Just not taking approval ratings seriously
You don’t get a second shot at a first impression. This is a lesson that the Trudeau cabinet is learning after an extremely underwhelming thirteen months in office.
After almost ten years of a Harper government, Canadians were looking for a head of state they could finally relate to: someone who would champion the cause of the people. Instead, the man elected has left much to be desired.
Starting off strong, the prime minister withdrew Canadian fighter jets from Syria and Iraq. But it’s been a long time since February 2016.
Since then, it seems as if the lofty ideals of the prime minister have failed to reach Canadians who are more concerned with more pressing matters, such as job security and putting food on their table.
Failing to reduce the small business tax, the revenue neutrality of the tax break for middle-income earners is also in question, as it will be coming from the federal treasury and will cost more than a billion dollars a year.
Preaching about the merits of the carbon tax to people who can already barely pay for gas and heat is redundant. Accepting luxurious vacations and private aircraft rides from the Aga Khan, a lobbyist, has only exacerbated his poor reputation in the public eye.

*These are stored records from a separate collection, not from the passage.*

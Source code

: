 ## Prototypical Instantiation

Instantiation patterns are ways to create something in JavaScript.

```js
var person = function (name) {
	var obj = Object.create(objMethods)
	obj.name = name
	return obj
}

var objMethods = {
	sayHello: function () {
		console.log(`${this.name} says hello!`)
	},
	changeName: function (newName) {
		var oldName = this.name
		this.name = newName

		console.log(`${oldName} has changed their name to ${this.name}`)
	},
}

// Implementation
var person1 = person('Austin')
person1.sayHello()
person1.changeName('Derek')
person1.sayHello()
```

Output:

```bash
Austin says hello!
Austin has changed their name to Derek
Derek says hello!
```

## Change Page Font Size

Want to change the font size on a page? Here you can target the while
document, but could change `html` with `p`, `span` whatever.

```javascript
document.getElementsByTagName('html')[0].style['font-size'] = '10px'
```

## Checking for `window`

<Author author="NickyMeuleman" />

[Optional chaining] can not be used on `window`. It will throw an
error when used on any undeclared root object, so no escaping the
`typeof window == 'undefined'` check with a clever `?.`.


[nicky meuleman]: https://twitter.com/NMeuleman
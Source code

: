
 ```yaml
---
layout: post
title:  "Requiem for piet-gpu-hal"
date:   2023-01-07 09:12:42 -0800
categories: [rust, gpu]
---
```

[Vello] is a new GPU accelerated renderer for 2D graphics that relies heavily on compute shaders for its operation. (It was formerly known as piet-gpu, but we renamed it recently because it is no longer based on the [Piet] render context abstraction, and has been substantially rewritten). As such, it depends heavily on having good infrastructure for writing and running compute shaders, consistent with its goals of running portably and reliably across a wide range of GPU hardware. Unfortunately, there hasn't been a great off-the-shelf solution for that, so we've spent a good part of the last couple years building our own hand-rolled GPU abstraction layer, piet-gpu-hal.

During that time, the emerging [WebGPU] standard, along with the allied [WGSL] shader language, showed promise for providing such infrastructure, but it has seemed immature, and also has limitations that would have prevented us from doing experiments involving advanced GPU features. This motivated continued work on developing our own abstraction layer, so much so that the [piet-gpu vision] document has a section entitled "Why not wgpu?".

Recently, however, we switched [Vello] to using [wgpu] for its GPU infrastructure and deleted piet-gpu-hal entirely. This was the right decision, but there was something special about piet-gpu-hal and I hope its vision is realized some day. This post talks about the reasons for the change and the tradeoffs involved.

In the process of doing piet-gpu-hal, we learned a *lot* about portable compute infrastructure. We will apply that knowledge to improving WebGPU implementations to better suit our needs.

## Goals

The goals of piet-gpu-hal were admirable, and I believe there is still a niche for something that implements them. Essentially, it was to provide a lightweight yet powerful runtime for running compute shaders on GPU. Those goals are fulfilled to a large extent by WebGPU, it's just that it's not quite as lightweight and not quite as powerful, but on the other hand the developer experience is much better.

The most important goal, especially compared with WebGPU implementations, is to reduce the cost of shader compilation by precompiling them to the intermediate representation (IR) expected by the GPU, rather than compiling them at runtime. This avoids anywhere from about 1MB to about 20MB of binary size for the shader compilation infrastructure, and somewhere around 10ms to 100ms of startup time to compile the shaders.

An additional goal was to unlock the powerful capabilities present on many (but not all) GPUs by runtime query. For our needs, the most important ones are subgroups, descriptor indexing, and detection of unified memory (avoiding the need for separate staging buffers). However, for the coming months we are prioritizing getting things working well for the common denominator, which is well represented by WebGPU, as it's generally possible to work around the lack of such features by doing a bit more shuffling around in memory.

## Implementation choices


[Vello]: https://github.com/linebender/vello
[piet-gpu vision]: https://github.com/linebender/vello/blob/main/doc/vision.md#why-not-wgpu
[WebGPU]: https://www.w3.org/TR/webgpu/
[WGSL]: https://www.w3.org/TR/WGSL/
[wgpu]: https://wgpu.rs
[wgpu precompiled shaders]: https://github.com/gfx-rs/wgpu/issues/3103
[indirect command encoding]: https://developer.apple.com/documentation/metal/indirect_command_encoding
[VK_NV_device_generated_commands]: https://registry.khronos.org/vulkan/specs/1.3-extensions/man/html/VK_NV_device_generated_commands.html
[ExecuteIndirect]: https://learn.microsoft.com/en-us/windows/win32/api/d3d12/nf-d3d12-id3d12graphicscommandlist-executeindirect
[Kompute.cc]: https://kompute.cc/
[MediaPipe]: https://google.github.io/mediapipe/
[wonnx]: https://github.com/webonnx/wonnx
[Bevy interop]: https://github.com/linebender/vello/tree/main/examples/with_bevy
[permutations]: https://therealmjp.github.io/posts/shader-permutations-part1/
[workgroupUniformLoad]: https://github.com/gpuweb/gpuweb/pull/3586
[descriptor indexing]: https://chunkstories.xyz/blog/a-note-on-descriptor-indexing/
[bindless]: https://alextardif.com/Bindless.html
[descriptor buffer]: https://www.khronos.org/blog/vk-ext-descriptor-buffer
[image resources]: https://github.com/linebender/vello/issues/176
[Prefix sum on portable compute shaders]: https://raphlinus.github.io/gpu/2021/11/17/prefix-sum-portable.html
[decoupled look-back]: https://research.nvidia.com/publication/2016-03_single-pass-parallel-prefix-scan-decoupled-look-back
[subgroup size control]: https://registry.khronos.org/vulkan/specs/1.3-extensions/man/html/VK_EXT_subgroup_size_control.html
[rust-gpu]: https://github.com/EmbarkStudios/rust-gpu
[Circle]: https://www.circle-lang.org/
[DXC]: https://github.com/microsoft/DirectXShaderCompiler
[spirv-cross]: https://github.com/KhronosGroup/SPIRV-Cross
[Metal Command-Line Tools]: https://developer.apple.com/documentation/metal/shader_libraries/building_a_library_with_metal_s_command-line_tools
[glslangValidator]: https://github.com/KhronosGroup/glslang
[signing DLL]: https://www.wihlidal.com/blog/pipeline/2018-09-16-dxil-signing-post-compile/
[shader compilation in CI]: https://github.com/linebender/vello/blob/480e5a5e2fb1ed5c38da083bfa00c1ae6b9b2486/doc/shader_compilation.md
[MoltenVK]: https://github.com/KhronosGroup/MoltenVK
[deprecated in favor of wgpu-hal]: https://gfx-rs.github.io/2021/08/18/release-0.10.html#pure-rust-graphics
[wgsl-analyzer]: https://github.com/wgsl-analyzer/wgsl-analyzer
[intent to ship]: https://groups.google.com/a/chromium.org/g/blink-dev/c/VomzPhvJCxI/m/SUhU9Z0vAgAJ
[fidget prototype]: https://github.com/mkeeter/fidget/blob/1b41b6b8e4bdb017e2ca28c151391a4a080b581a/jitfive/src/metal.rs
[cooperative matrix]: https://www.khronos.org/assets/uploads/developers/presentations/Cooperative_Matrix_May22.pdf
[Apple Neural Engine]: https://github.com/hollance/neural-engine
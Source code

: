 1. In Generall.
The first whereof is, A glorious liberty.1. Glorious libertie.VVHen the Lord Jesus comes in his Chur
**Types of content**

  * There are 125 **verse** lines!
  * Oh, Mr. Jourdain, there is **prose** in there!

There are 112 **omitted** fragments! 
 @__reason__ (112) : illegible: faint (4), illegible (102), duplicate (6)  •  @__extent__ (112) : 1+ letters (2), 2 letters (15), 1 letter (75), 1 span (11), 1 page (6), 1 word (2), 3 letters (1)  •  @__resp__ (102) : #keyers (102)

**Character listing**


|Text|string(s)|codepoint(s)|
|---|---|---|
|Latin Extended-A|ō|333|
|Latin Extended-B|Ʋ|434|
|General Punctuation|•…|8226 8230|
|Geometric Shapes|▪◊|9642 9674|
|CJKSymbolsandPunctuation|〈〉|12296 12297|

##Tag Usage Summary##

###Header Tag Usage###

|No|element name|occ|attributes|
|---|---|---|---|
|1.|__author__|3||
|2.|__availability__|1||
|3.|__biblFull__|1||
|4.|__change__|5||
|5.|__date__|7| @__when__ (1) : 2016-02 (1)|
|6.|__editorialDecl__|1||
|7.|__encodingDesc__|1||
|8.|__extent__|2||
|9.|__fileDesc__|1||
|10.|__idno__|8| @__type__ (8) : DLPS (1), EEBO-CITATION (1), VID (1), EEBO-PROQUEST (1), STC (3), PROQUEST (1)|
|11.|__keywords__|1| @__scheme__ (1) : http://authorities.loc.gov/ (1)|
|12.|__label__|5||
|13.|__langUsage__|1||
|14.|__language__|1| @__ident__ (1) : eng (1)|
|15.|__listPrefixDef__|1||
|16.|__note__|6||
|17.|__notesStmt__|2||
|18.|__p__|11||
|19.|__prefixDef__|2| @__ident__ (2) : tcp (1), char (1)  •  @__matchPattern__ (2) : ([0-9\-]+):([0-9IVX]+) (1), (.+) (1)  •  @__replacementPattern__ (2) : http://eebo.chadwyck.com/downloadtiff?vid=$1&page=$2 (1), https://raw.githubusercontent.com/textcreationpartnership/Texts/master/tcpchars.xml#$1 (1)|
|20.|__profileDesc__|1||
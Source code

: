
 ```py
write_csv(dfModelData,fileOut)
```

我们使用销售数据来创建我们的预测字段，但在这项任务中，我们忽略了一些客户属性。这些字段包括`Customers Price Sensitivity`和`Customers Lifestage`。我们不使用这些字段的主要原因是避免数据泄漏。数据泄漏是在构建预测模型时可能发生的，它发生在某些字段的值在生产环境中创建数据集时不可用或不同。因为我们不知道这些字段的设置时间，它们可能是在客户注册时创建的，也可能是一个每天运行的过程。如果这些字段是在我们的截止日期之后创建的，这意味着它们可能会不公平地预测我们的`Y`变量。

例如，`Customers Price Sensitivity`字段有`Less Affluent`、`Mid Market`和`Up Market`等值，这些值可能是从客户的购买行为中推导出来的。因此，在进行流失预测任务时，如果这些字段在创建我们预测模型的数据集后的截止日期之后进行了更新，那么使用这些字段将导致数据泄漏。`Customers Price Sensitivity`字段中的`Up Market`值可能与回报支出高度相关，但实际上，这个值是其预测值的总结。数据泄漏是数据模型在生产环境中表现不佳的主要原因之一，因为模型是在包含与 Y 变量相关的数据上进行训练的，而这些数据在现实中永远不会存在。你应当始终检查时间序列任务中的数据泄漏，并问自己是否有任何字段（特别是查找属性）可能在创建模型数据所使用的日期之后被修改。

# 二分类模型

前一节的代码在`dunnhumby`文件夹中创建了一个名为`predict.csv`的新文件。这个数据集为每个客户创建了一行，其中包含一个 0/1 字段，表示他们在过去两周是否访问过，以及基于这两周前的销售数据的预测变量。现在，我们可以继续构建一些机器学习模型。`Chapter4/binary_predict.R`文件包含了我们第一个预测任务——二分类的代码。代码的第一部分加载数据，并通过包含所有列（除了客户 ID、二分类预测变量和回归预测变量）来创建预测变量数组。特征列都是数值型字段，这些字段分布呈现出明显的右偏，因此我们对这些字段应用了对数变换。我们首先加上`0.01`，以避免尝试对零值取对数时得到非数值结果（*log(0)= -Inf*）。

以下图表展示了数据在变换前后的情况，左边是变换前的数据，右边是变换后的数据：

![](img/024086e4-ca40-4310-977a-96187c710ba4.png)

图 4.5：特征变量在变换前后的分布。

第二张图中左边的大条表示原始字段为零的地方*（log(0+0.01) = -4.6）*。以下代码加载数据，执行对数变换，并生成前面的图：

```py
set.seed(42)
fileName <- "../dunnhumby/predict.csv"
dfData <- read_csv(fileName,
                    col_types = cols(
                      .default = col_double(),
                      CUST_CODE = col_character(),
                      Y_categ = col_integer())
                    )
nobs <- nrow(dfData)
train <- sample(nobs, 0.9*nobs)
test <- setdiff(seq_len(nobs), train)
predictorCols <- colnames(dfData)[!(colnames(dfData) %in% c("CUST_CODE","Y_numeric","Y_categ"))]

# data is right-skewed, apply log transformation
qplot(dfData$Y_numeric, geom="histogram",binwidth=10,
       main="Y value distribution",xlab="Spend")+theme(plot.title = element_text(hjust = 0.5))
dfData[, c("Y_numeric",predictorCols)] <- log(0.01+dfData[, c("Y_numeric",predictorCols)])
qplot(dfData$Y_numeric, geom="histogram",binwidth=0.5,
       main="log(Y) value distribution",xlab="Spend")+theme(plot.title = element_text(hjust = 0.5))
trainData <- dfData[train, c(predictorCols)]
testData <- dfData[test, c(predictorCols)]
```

Though all of this may have been excused, the largest problem faced by the cabinet is a breach of ethics concerning fundraising.
According to Canadian federal law, an individual is allowed to contribute a sum of $1,550 annually to the political party or candidate of their choosing. This rather obvious piece of legislation was brushed aside, however, when cash for access events were reported late last year.
Individuals paid sums leading up to $5,000 to attend an event with the prime minister.
Individuals are not allowed to lobby members of parliament at these events and Liberal Party spokespersons insisted that no such lobbying takes place.
However, Trudeau admitted that he had, indeed, been lobbied at events such as these, contradicting members of his own party.
From 51 to 42 per cent, the approval ratings are steadily falling as Canadians grow disillusioned with a party unable to maintain the standards that it set for itself.
The frightening part of all of this is that the party goes on acting as if nothing has happened, ignoring the rate at which their approval is plummeting.
Many argue that the reason the Liberals are losing support is because of the disconnect between their apparent ideals and their actual actions.
Justin Trudeau and the liberals still have almost three years in office and if they hope to be reelected, they must make some drastic changes, such as empathizing with everyday Canadians, rather than talking about “phasing out” the oil sands, the workplace of thousands of Alberta Canadians.
Less talk and more action must be delivered and progress must be achieved. That’s the only way we’ll get the “Real Change” we were promised in 2015.